§ Exercise brief
Only the closing portion of the entries is to be reproduced: the line containing "location or name." through the very last line, exactly as written.

§ Dataset entries
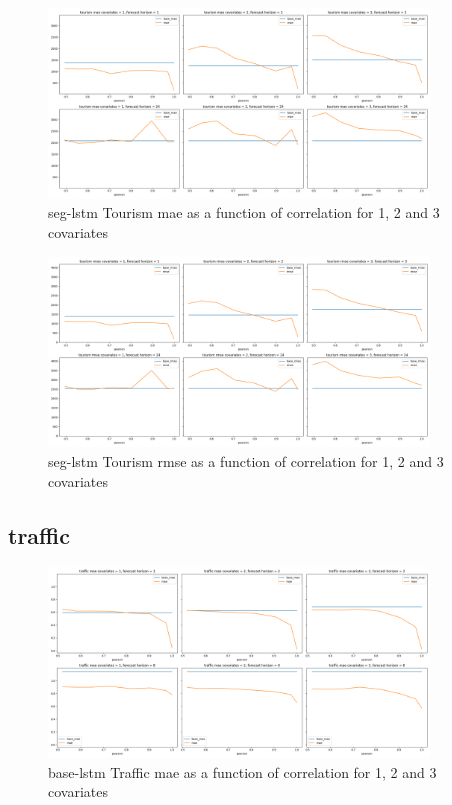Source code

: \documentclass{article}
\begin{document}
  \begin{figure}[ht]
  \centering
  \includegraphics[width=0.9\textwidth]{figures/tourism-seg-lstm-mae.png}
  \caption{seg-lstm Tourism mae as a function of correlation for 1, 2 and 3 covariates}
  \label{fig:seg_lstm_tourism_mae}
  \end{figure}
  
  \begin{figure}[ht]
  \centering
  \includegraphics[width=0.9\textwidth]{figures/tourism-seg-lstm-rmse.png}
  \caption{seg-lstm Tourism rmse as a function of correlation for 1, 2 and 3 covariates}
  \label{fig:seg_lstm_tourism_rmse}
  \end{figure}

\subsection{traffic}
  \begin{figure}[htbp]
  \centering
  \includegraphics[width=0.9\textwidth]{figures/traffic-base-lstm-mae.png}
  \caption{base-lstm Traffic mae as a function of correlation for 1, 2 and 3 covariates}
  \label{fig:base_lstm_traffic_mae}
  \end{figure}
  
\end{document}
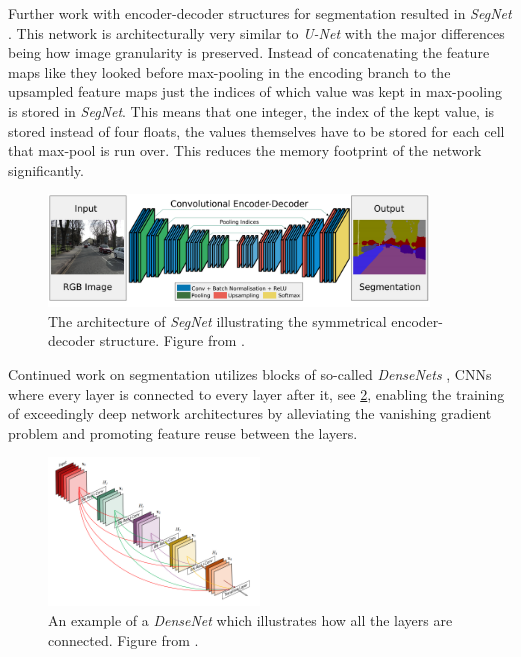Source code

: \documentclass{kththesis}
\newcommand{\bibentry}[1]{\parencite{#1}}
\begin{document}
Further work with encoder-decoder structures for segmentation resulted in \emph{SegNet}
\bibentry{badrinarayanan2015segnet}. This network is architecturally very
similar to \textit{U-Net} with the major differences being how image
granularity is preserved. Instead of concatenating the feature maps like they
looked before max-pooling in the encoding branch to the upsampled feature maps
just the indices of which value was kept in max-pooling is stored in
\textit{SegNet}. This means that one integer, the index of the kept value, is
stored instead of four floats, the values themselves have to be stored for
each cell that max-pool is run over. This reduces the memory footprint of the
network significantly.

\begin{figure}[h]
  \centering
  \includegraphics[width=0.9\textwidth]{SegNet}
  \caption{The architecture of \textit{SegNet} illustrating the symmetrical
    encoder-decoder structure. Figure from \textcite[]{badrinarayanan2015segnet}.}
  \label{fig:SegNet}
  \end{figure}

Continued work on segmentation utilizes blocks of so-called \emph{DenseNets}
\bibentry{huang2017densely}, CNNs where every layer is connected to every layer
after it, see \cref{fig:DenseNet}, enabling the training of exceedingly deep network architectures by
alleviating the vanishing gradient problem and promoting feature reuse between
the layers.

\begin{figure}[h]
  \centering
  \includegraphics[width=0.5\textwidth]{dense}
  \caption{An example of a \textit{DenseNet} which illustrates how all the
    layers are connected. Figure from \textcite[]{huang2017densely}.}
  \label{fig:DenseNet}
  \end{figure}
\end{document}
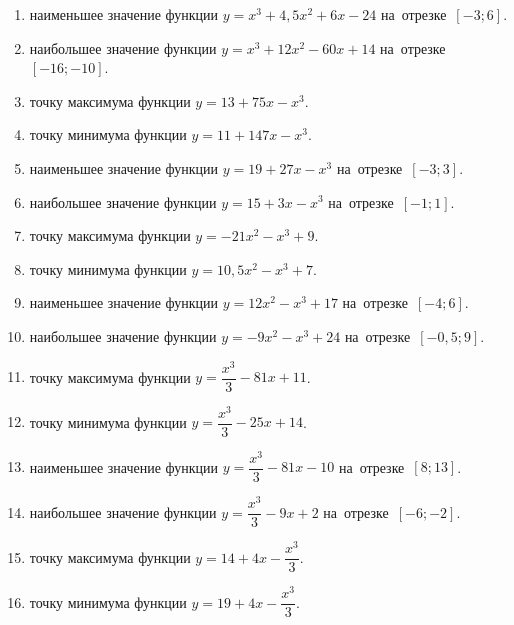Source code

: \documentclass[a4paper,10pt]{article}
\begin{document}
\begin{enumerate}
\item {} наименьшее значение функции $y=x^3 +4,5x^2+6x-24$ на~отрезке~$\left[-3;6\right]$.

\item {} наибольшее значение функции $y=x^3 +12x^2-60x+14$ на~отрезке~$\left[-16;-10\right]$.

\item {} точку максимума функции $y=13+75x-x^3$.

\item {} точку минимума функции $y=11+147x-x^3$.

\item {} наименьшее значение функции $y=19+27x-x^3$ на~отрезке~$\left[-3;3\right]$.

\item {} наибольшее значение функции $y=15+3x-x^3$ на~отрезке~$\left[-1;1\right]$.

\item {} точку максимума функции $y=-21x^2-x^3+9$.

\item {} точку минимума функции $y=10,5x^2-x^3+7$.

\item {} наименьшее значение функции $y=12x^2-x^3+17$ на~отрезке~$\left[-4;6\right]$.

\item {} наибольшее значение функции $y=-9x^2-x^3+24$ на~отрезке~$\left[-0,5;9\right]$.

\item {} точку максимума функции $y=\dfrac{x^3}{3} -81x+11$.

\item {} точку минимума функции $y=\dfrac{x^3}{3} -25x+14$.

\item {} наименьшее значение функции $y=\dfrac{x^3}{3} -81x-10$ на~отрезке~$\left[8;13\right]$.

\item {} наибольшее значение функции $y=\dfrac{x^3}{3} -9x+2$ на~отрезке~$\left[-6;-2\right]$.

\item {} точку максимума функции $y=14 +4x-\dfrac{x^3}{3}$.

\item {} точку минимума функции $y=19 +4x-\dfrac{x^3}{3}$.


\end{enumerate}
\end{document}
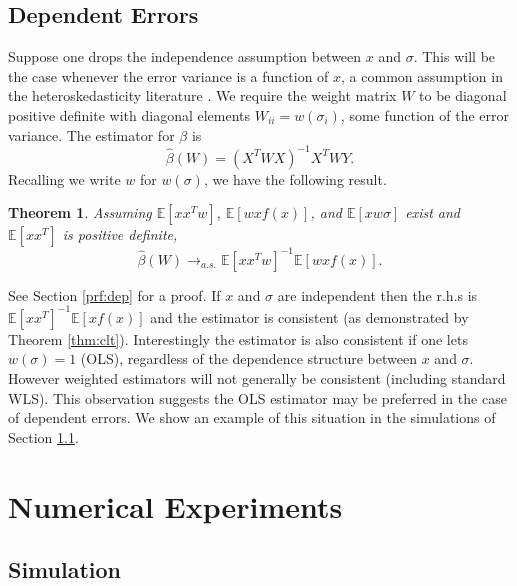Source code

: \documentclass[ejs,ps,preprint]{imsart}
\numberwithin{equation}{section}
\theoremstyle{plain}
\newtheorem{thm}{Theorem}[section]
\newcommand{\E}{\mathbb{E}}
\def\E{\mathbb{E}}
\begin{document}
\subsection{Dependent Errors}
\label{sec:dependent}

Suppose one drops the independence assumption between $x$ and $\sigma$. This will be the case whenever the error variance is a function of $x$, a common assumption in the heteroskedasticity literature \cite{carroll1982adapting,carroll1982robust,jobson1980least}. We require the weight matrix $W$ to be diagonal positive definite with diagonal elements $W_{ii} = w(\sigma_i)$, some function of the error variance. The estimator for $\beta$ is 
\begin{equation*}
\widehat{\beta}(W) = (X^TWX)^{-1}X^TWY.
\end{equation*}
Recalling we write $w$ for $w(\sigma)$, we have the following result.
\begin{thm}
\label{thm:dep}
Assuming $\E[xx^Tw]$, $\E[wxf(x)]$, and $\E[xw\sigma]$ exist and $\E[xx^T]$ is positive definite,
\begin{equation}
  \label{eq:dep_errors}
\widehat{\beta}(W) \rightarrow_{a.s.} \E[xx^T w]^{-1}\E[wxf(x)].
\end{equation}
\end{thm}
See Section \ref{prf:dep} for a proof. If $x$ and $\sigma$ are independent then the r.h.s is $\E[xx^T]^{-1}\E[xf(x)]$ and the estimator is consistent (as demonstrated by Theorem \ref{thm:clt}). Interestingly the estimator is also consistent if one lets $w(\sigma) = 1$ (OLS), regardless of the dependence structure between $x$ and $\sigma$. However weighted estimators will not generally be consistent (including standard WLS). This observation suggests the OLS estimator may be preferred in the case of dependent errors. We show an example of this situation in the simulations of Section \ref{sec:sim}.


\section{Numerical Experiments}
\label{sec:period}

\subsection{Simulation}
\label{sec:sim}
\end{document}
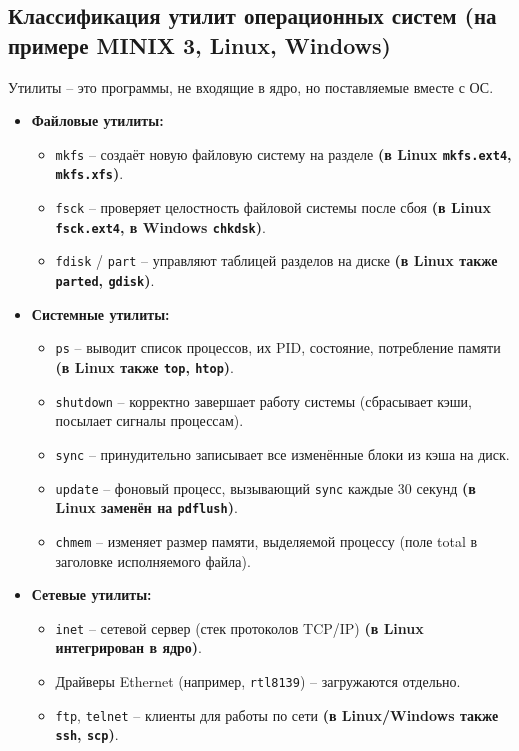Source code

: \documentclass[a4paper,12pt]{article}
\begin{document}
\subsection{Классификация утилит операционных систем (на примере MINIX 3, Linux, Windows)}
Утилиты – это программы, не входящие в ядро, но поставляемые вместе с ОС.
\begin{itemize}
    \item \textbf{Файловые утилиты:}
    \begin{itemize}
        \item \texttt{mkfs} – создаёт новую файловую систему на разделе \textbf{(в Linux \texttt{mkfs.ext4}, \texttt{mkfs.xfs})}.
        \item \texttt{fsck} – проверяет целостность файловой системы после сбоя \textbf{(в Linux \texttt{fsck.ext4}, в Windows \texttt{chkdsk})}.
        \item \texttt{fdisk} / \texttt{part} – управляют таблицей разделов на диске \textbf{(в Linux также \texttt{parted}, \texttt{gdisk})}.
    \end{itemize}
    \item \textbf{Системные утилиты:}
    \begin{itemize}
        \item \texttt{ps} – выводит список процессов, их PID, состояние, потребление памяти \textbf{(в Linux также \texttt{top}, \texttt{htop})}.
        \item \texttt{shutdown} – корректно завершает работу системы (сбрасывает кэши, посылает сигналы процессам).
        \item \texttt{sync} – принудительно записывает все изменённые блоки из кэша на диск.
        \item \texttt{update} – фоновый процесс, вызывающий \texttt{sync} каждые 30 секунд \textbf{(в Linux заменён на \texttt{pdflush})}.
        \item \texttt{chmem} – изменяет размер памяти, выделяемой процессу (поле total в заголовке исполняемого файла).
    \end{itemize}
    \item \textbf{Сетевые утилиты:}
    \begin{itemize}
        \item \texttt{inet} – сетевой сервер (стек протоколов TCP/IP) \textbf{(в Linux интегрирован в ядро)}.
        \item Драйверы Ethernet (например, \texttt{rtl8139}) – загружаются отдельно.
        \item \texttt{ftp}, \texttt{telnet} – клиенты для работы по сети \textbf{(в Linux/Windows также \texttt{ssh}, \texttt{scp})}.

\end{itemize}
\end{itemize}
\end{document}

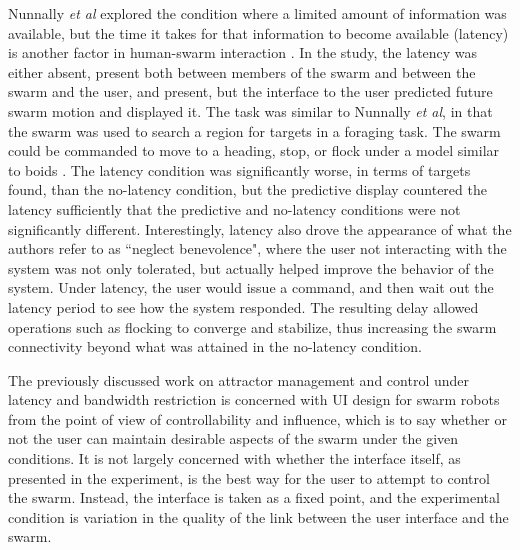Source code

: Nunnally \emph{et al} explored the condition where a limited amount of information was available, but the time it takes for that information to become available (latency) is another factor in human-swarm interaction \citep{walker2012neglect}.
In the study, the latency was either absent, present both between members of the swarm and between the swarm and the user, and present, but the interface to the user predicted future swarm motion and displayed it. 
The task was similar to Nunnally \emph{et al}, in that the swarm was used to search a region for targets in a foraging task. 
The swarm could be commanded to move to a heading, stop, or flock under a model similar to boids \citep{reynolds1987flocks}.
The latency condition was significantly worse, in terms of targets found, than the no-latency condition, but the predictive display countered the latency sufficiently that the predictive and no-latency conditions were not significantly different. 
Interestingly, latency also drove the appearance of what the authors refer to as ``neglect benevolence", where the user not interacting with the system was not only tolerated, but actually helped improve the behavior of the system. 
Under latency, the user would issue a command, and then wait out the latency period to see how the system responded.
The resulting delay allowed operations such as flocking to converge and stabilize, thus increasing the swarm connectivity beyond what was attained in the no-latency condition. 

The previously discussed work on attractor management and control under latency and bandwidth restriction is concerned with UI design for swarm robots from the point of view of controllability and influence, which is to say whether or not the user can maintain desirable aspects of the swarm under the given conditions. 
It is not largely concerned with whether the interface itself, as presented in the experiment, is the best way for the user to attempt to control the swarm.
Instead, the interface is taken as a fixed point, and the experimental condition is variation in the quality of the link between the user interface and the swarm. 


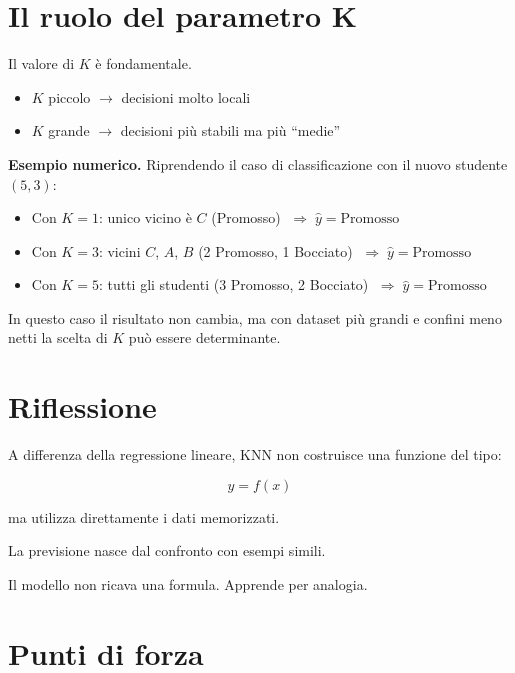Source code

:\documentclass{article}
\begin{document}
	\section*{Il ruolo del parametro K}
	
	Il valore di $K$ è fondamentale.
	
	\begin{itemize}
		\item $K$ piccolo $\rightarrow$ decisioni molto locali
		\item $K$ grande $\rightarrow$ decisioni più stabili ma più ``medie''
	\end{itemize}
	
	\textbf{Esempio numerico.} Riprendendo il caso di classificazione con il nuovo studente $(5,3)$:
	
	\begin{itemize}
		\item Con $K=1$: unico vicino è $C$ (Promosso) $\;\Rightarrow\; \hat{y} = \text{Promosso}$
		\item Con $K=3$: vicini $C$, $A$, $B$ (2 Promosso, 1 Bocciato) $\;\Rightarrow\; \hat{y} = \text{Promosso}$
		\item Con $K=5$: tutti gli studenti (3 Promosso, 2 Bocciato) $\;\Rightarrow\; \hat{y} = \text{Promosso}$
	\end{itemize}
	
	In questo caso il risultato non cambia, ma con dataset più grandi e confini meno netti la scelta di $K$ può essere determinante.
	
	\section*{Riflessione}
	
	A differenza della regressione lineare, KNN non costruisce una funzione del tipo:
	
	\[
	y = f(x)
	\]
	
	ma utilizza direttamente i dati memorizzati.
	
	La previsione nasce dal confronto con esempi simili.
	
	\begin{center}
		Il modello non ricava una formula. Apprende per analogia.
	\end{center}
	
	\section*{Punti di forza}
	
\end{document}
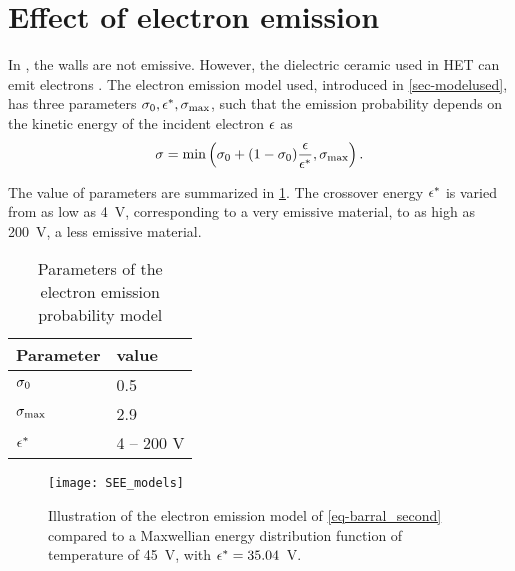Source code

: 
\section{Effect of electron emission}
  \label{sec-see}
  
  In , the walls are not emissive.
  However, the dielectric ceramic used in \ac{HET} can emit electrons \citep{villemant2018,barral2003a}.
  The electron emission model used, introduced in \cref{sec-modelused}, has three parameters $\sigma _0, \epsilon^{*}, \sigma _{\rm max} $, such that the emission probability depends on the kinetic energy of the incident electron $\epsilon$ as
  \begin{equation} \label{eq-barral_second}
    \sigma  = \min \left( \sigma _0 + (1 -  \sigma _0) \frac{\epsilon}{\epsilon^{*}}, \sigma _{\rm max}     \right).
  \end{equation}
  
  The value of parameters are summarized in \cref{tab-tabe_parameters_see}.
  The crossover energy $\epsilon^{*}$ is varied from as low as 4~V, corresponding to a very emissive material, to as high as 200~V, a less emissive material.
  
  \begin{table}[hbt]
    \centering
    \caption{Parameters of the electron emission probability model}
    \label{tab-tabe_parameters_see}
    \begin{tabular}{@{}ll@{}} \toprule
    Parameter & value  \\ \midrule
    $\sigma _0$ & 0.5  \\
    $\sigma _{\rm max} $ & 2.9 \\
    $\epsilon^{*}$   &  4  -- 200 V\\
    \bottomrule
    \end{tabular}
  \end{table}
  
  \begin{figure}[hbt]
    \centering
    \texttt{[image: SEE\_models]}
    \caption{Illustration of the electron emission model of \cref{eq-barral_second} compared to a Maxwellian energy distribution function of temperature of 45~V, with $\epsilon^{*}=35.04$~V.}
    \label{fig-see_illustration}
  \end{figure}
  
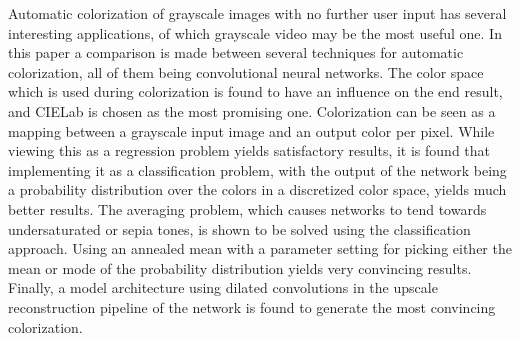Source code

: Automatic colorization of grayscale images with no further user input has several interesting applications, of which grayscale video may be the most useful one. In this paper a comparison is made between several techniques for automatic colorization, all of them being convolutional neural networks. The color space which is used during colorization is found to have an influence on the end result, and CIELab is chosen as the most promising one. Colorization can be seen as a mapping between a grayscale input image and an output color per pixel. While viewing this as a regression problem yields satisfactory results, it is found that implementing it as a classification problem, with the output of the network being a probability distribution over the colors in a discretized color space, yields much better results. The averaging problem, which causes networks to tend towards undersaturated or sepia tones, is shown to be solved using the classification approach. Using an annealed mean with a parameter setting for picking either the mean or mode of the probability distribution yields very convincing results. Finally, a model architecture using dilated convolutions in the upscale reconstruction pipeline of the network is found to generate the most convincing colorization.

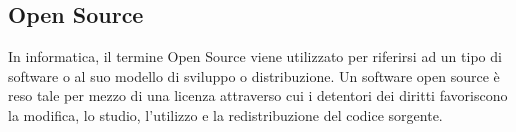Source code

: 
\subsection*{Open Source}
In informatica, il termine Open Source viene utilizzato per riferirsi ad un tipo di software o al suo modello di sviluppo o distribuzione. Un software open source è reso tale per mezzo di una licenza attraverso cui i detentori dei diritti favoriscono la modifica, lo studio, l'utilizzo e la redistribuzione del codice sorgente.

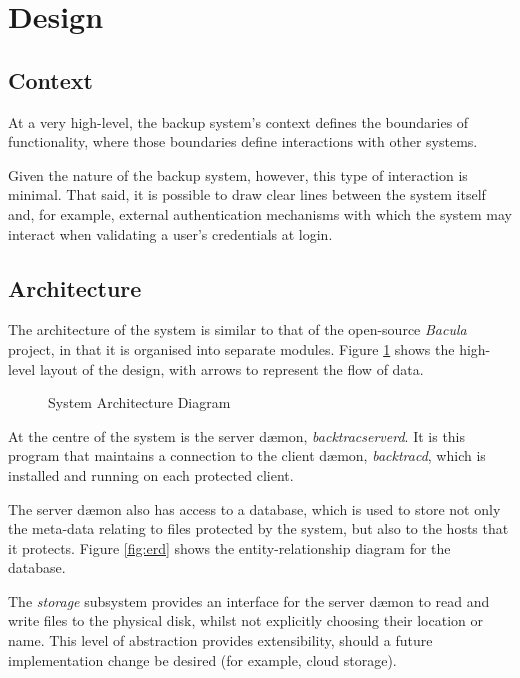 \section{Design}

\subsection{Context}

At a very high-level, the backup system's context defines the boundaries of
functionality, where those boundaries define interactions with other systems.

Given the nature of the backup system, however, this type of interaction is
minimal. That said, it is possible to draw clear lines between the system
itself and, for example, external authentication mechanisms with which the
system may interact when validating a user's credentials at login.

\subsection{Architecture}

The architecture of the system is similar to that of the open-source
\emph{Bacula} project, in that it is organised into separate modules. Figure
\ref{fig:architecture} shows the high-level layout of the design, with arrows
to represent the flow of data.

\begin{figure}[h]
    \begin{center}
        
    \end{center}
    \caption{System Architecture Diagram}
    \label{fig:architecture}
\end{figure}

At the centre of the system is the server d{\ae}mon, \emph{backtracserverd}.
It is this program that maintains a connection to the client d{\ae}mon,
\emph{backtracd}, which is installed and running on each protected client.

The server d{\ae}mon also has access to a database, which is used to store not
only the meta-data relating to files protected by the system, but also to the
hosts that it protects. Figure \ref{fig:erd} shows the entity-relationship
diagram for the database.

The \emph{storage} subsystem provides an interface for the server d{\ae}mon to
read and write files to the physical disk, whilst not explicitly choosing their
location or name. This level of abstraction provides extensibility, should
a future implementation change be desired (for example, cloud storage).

§ Exercise answer
location or name. This level of abstraction provides extensibility, should
a future implementation change be desired (for example, cloud storage).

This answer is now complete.